DIRECTIONS — Whenever a line in the entries includes the word "caption", copy that line out.

ENTRIES PROVIDED —
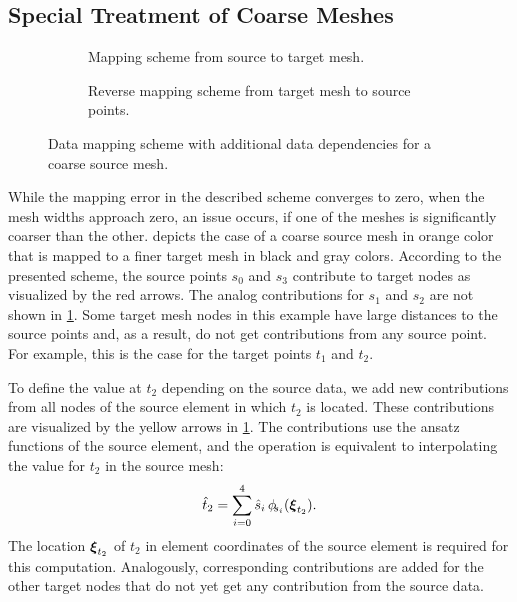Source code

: \subsection{Special Treatment of Coarse Meshes}

\begin{figure}%
  \centering%
  \begin{subfigure}{0.4\textwidth}
    \centering
    \def\svgwidth{\textwidth}
    \caption{Mapping scheme from source to target mesh.}%
    \label{fig:mapping_between_meshes_5}%
  \end{subfigure}
  \quad
  \begin{subfigure}{0.4\textwidth}
    \centering
    \def\svgwidth{\textwidth}
    \caption{Reverse mapping scheme from target mesh to source points.}%
    \label{fig:mapping_between_meshes_6}%
  \end{subfigure}
  \caption{Data mapping scheme with additional data dependencies for a coarse source mesh.}%
  \label{fig:mapping_between_meshes_56}%
\end{figure}%

While the mapping error in the described scheme converges to zero, when the mesh widths approach zero, an issue occurs, if one of the meshes is significantly coarser than the other.  depicts the case of a coarse source mesh in orange color that is mapped to a finer target mesh in black and gray colors. According to the presented scheme, the source points $s_0$ and $s_3$ contribute to target nodes as visualized by the red arrows. The analog contributions for $s_1$ and $s_2$ are not shown in \cref{fig:mapping_between_meshes_5}. Some target mesh nodes in this example have large distances to the source points and, as a result, do not get contributions from any source point. For example, this is the case for the target points $t_1$ and $t_2$.

To define the value at $t_2$ depending on the source data, we add new contributions from all nodes of the source element in which $t_2$ is located. These contributions are visualized by the yellow arrows in \cref{fig:mapping_between_meshes_5}.
The contributions use the ansatz functions of the source element, and the operation is equivalent to interpolating the value for $t_2$ in the source mesh:
\begin{align*}
  \hat{t}_2 = \s{i=0}{4}\hat{s}_i\,\phi_{\noexpand\mkern-4mu s_i}(\bfxi_{t_2}).
\end{align*}
The location $\boldsymbol{\xi}_{t_2}$ of $t_2$ in element coordinates of the source element is required for this computation. Analogously, corresponding contributions are added for the other target nodes that do not yet get any contribution from the source data.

RESPONSE TO THIS EXERCISE —
    \caption{Mapping scheme from source to target mesh.}%
    \caption{Reverse mapping scheme from target mesh to source points.}%
  \caption{Data mapping scheme with additional data dependencies for a coarse source mesh.}%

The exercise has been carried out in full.